To handle the IO, as it is a SoC, there are some very specific GPIO requirements, I wondered if anyone has encountered a libre cell library with the following characteristics, all of which are standard for commercial SoCs and embedded processors: * Pad driver with 10, 20, 30 and 40mA selectable current output * Level shifting so that the pad may be driven by a GPIO VREF and the IO side by an IO VREF. * Incoming GPIO Schmidtt trigger debounce suppression (variable selection, hi med lo frequencies) to stop false IRQ event generation * Edge and Level detection (for IRQs) * Bi-directional IO Pad direction selection capability under user control These can be combined with a pinmux router (under development) and used to construct a commercial grade SoC that is easily comparable to an STM32, ATMEL offering, or an Allwinner SoC or Texas Instruments OMAP. Also, we would like to deploy DDR HyperRAM which is basically Quad SPI upgraded to 8 bit, given a differential clock, and run in DDR Mode. Only 13 IO wires are needed to do 300 mbytes per sec data transfer speeds using a 150mhz clock.
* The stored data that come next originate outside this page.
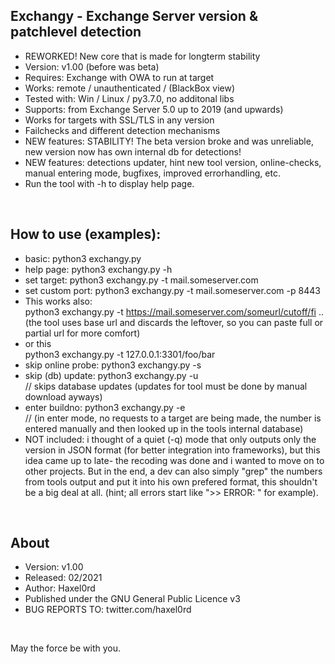 ## Exchangy - Exchange Server version & patchlevel detection   
* REWORKED! New core that is made for longterm stability
* Version: v1.00 (before was beta)
* Requires: Exchange with OWA to run at target
* Works: remote / unauthenticated / (BlackBox view)
* Tested with: Win / Linux / py3.7.0, no additonal libs
* Supports: from Exchange Server 5.0 up to 2019 (and upwards)
* Works for targets with SSL/TLS in any version
* Failchecks and different detection mechanisms
* NEW features: STABILITY! The beta version broke and was unreliable, new version now has own internal db for detections!
* NEW features: detections updater, hint new tool version, online-checks, manual entering mode, bugfixes, improved errorhandling, etc. 
* Run the tool with -h to display help page.
<br />

## How to use (examples):
* basic:              python3 exchangy.py 
* help page:          python3 exchangy.py -h
* set target:         python3 exchangy.py -t mail.someserver.com
* set custom port:    python3 exchangy.py -t mail.someserver.com -p 8443
* This works also: <br />
python3 exchangy.py -t https://mail.someserver.com/someurl/cutoff/fi .. <br />
(the tool uses base url and discards the leftover, so you can paste full or partial url for more comfort)
* or this <br />
python3 exchangy.py -t 127.0.0.1:3301/foo/bar
* skip online probe:  python3 exchangy.py -s
* skip (db) update:   python3 exchangy.py -u    
  // skips database updates (updates for tool must be done by manual download ayways)
* enter buildno:      python3 exchangy.py -e    
  // (in enter mode, no requests to a target are being made, the number is <br />entered manually and then looked up in the tools internal database)
* NOT included: i thought of a quiet (-q) mode that only outputs only the version in JSON format (for better integration into frameworks), but this idea
  came up to late- the recoding was done and i wanted to move on to other projects. But in the end, a dev can also simply "grep" the numbers from tools 
  output and put it into his own prefered format, this shouldn't be a big deal at all. (hint; all errors start like ">> ERROR: " for example).
<br />

## About
* Version: v1.00
* Released: 02/2021
* Author: Haxel0rd
* Published under the GNU General Public Licence v3
* BUG REPORTS TO: twitter.com/haxel0rd
<br />

May the force be with you.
This would be an awful lot simpler to implement than DDR3/4, and a verilog HyperRAM interface already exists. Whilst generating a DDR transmit stream is a simple matter of having a clock that operates at 2x the external frequency and putting a flipflop on the output, driving CK with the one ff output and CK# with the inverse, *receiving* DDR data is nowhere near that simple. So in addition to the GPIO above, does anyone know of a libre cell library that can: * take 2 inputs and perform a differential comparison on them and create a digital output * read a value on a *negative* clock edge as well as the positive one * PLL generate a clock that runs at twice the frequency of an incoming DDR clock.
https://www-soc.lip6.fr/wws/arc/alliance-users/2019-04/msg00002.html discussion with jean-paul chaput.
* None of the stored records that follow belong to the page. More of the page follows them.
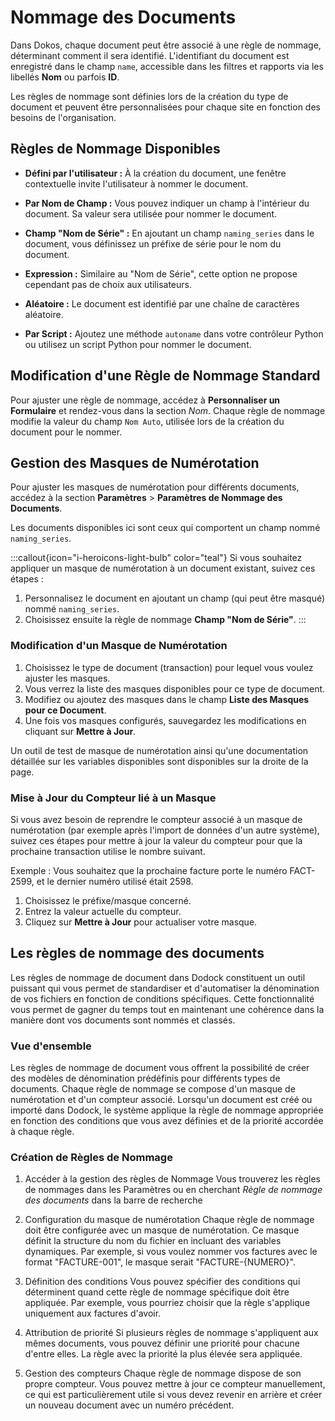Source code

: # Nommage des Documents

Dans Dokos, chaque document peut être associé à une règle de nommage, déterminant comment il sera identifié. L'identifiant du document est enregistré dans le champ `name`, accessible dans les filtres et rapports via les libellés **Nom** ou parfois **ID**.

Les règles de nommage sont définies lors de la création du type de document et peuvent être personnalisées pour chaque site en fonction des besoins de l'organisation.

## Règles de Nommage Disponibles

- **Défini par l'utilisateur :** À la création du document, une fenêtre contextuelle invite l'utilisateur à nommer le document.

- **Par Nom de Champ :** Vous pouvez indiquer un champ à l'intérieur du document. Sa valeur sera utilisée pour nommer le document.

- **Champ "Nom de Série" :** En ajoutant un champ `naming_series` dans le document, vous définissez un préfixe de série pour le nom du document.

- **Expression :** Similaire au "Nom de Série", cette option ne propose cependant pas de choix aux utilisateurs.

- **Aléatoire :** Le document est identifié par une chaîne de caractères aléatoire.

- **Par Script :** Ajoutez une méthode `autoname` dans votre contrôleur Python ou utilisez un script Python pour nommer le document.

## Modification d'une Règle de Nommage Standard

Pour ajuster une règle de nommage, accédez à **Personnaliser un Formulaire** et rendez-vous dans la section *Nom*. Chaque règle de nommage modifie la valeur du champ `Nom Auto`, utilisée lors de la création du document pour le nommer.



## Gestion des Masques de Numérotation

Pour ajuster les masques de numérotation pour différents documents, accédez à la section **Paramètres** > **Paramètres de Nommage des Documents**.

Les documents disponibles ici sont ceux qui comportent un champ nommé `naming_series`.

:::callout{icon="i-heroicons-light-bulb" color="teal"}
Si vous souhaitez appliquer un masque de numérotation à un document existant, suivez ces étapes :
1. Personnalisez le document en ajoutant un champ (qui peut être masqué) nommé `naming_series`.
2. Choisissez ensuite la règle de nommage **Champ "Nom de Série"**.
:::

### Modification d'un Masque de Numérotation

1. Choisissez le type de document (transaction) pour lequel vous voulez ajuster les masques.
2. Vous verrez la liste des masques disponibles pour ce type de document.
3. Modifiez ou ajoutez des masques dans le champ **Liste des Masques pour ce Document**.
4. Une fois vos masques configurés, sauvegardez les modifications en cliquant sur **Mettre à Jour**.

Un outil de test de masque de numérotation ainsi qu'une documentation détaillée sur les variables disponibles sont disponibles sur la droite de la page.

### Mise à Jour du Compteur lié à un Masque

Si vous avez besoin de reprendre le compteur associé à un masque de numérotation (par exemple après l'import de données d'un autre système), suivez ces étapes pour mettre à jour la valeur du compteur pour que la prochaine transaction utilise le nombre suivant.

Exemple : Vous souhaitez que la prochaine facture porte le numéro FACT-2599, et le dernier numéro utilisé était 2598.

1. Choisissez le préfixe/masque concerné.
2. Entrez la valeur actuelle du compteur.
3. Cliquez sur **Mettre à Jour** pour actualiser votre masque.

## Les règles de nommage des documents

Les règles de nommage de document dans Dodock constituent un outil puissant qui vous permet de standardiser et d'automatiser la dénomination de vos fichiers en fonction de conditions spécifiques. Cette fonctionnalité vous permet de gagner du temps tout en maintenant une cohérence dans la manière dont vos documents sont nommés et classés.

### Vue d'ensemble
Les règles de nommage de document vous offrent la possibilité de créer des modèles de dénomination prédéfinis pour différents types de documents. Chaque règle de nommage se compose d'un masque de numérotation et d'un compteur associé. Lorsqu'un document est créé ou importé dans Dodock, le système applique la règle de nommage appropriée en fonction des conditions que vous avez définies et de la priorité accordée à chaque règle.

### Création de Règles de Nommage
1. Accéder à la gestion des règles de Nommage
  Vous trouverez les règles de nommages dans les Paramètres ou en cherchant *Règle de nommage des documents* dans la barre de recherche


2. Configuration du masque de numérotation
  Chaque règle de nommage doit être configurée avec un masque de numérotation. Ce masque définit la structure du nom du fichier en incluant des variables dynamiques. Par exemple, si vous voulez nommer vos factures avec le format "FACTURE-001", le masque serait "FACTURE-{NUMERO}".

3. Définition des conditions
  Vous pouvez spécifier des conditions qui déterminent quand cette règle de nommage spécifique doit être appliquée. Par exemple, vous pourriez choisir que la règle s'applique uniquement aux factures d'avoir.

4. Attribution de priorité
  Si plusieurs règles de nommage s'appliquent aux mêmes documents, vous pouvez définir une priorité pour chacune d'entre elles. La règle avec la priorité la plus élevée sera appliquée.

5. Gestion des compteurs
  Chaque règle de nommage dispose de son propre compteur. Vous pouvez mettre à jour ce compteur manuellement, ce qui est particulièrement utile si vous devez revenir en arrière et créer un nouveau document avec un numéro précédent.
See http://lists.libre-riscv.org/pipermail/libre-riscv-dev/2020-June/007699.html
The current IO cell design can be used to get most of the requirements. Some clarification: * There is a level shifted output from the external 3.3V pad voltage to an 1.8V cell output to the core; this signal is asynchronous. It is meant that digital logic is added on this output to implement things like meta-stability prevention, debouncing and IRQ generation. * The block has separate inputs for enabling each of the sink and the source drivers. So if all drivers are disabled the output is high impedance and can driven from an external driver; e.g. in this state the IO cell functions as an input IO cell. * There is a distinction between Schmidtt triggering and signal debouncing. Schmidtt triggering means that the switching threshold is different for a rising edge than for a falling edge. This is to avoid oscillation in the level-shifted core output for slowly moving noisy input signals. With signal debouncing typically stands for the filtering out of mutiple full swing signal swings like one get from push buttons etc. Current implementation of the level-shifting does not include Hysteresis but it should be easy to add for the prototype. As said in first point thoough, signal debouncing is left to the digital logic connected to the level-shifted output of the IO cell.
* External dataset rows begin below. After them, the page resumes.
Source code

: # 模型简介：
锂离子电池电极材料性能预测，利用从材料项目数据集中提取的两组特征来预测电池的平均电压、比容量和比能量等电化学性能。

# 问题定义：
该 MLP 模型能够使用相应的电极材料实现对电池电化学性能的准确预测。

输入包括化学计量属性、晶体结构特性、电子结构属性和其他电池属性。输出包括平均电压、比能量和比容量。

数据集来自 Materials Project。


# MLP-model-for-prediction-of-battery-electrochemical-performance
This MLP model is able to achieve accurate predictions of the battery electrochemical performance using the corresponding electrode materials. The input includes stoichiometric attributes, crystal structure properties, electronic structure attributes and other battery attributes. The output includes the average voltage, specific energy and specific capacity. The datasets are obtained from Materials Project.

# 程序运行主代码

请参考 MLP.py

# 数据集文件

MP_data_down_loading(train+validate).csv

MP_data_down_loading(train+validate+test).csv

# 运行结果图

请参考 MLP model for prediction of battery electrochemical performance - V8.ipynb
I want to add that also DDR signaling is left to be implemented in the logic circuit on top of the level-shifted core output. It typically is done by using both a rising edge and a falling edge triggered flip-flop on this output.
(In reply to Staf Verhaegen from comment #4) > I want to add that also DDR signaling is left to be implemented in the logic > circuit on top of the level-shifted core output. It typically is done by > using both a rising edge and a falling edge triggered flip-flop on this > output. this is fantastic, staf. look forward to hearing how the test goes.